Task to complete: Find each line of the entries with the string "registry", please, and copy it.

-- Material for the task follows --

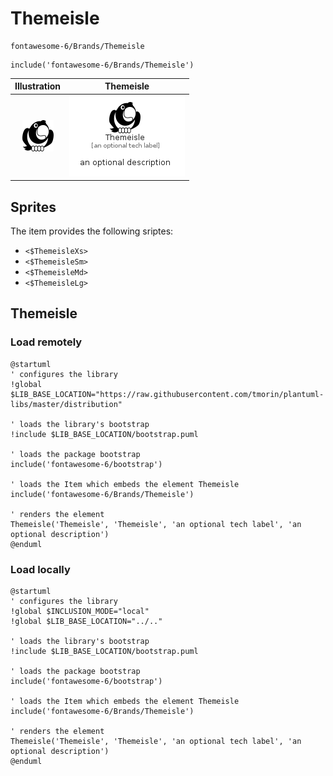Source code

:# Themeisle


```text
fontawesome-6/Brands/Themeisle
```

```text
include('fontawesome-6/Brands/Themeisle')
```



| Illustration | Themeisle |
| :---: | :---: |
| ![illustration for Illustration](../../fontawesome-6/Brands/Themeisle.png) | ![illustration for Themeisle](../../fontawesome-6/Brands/Themeisle.Local.png) |



## Sprites
The item provides the following sriptes:

- `<$ThemeisleXs>`
- `<$ThemeisleSm>`
- `<$ThemeisleMd>`
- `<$ThemeisleLg>`





## Themeisle

### Load remotely
```plantuml
@startuml
' configures the library
!global $LIB_BASE_LOCATION="https://raw.githubusercontent.com/tmorin/plantuml-libs/master/distribution"

' loads the library's bootstrap
!include $LIB_BASE_LOCATION/bootstrap.puml

' loads the package bootstrap
include('fontawesome-6/bootstrap')

' loads the Item which embeds the element Themeisle
include('fontawesome-6/Brands/Themeisle')

' renders the element
Themeisle('Themeisle', 'Themeisle', 'an optional tech label', 'an optional description')
@enduml
```

### Load locally
```plantuml
@startuml
' configures the library
!global $INCLUSION_MODE="local"
!global $LIB_BASE_LOCATION="../.."

' loads the library's bootstrap
!include $LIB_BASE_LOCATION/bootstrap.puml

' loads the package bootstrap
include('fontawesome-6/bootstrap')

' loads the Item which embeds the element Themeisle
include('fontawesome-6/Brands/Themeisle')

' renders the element
Themeisle('Themeisle', 'Themeisle', 'an optional tech label', 'an optional description')
@enduml
```


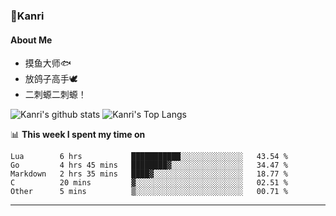 ### 🌱Kanri
#### About Me
- 摸鱼大师🐟
- 放鸽子高手🕊
- 二刺螈二刺螈！

![Kanri's github stats](https://github-readme-stats.vercel.app/api?username=Yiwen-Chan&show_icons=true&theme=vue&line_height=20)
![Kanri's Top Langs](https://github-readme-stats.vercel.app/api/top-langs/?username=Yiwen-Chan&layout=compact&theme=vue&card_width=270)

📊 **This week I spent my time on**
<!--START_SECTION:waka-->
```text
Lua        6 hrs           ███████████░░░░░░░░░░░░░░   43.54 % 
Go         4 hrs 45 mins   ████████▓░░░░░░░░░░░░░░░░   34.47 % 
Markdown   2 hrs 35 mins   ████▓░░░░░░░░░░░░░░░░░░░░   18.77 % 
C          20 mins         ▓░░░░░░░░░░░░░░░░░░░░░░░░   02.51 % 
Other      5 mins          ▒░░░░░░░░░░░░░░░░░░░░░░░░   00.71 % 
```
<!--END_SECTION:waka-->

***

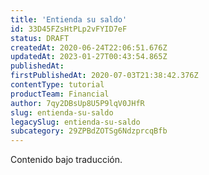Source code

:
 ```yaml
---
title: 'Entienda su saldo'
id: 33D45FZsHtPLp2vFYID7eF
status: DRAFT
createdAt: 2020-06-24T22:06:51.676Z
updatedAt: 2023-01-27T00:43:54.865Z
publishedAt: 
firstPublishedAt: 2020-07-03T21:38:42.376Z
contentType: tutorial
productTeam: Financial
author: 7qy2DBsUp8U5P9lqV0JHfR
slug: entienda-su-saldo
legacySlug: entienda-su-saldo
subcategory: 29ZPBdZOTSg6NdzprcqBfb
---
```


<div class="alert alert-warning" role="alert">Contenido bajo traducción.</div>
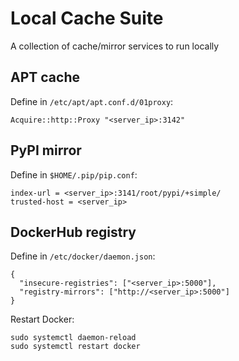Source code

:# Local Cache Suite

A collection of cache/mirror services to run locally

## APT cache

Define in `/etc/apt/apt.conf.d/01proxy`:

```
Acquire::http::Proxy "<server_ip>:3142"
```

## PyPI mirror

Define in `$HOME/.pip/pip.conf`:

```
index-url = <server_ip>:3141/root/pypi/+simple/
trusted-host = <server_ip>
```

## DockerHub registry

Define in `/etc/docker/daemon.json`:

```
{
  "insecure-registries": ["<server_ip>:5000"],
  "registry-mirrors": ["http://<server_ip>:5000"]
}
```

Restart Docker:

```
sudo systemctl daemon-reload
sudo systemctl restart docker
```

-- Material for the task concluded --

Your solution:
## DockerHub registry
  "registry-mirrors": ["http://<server_ip>:5000"]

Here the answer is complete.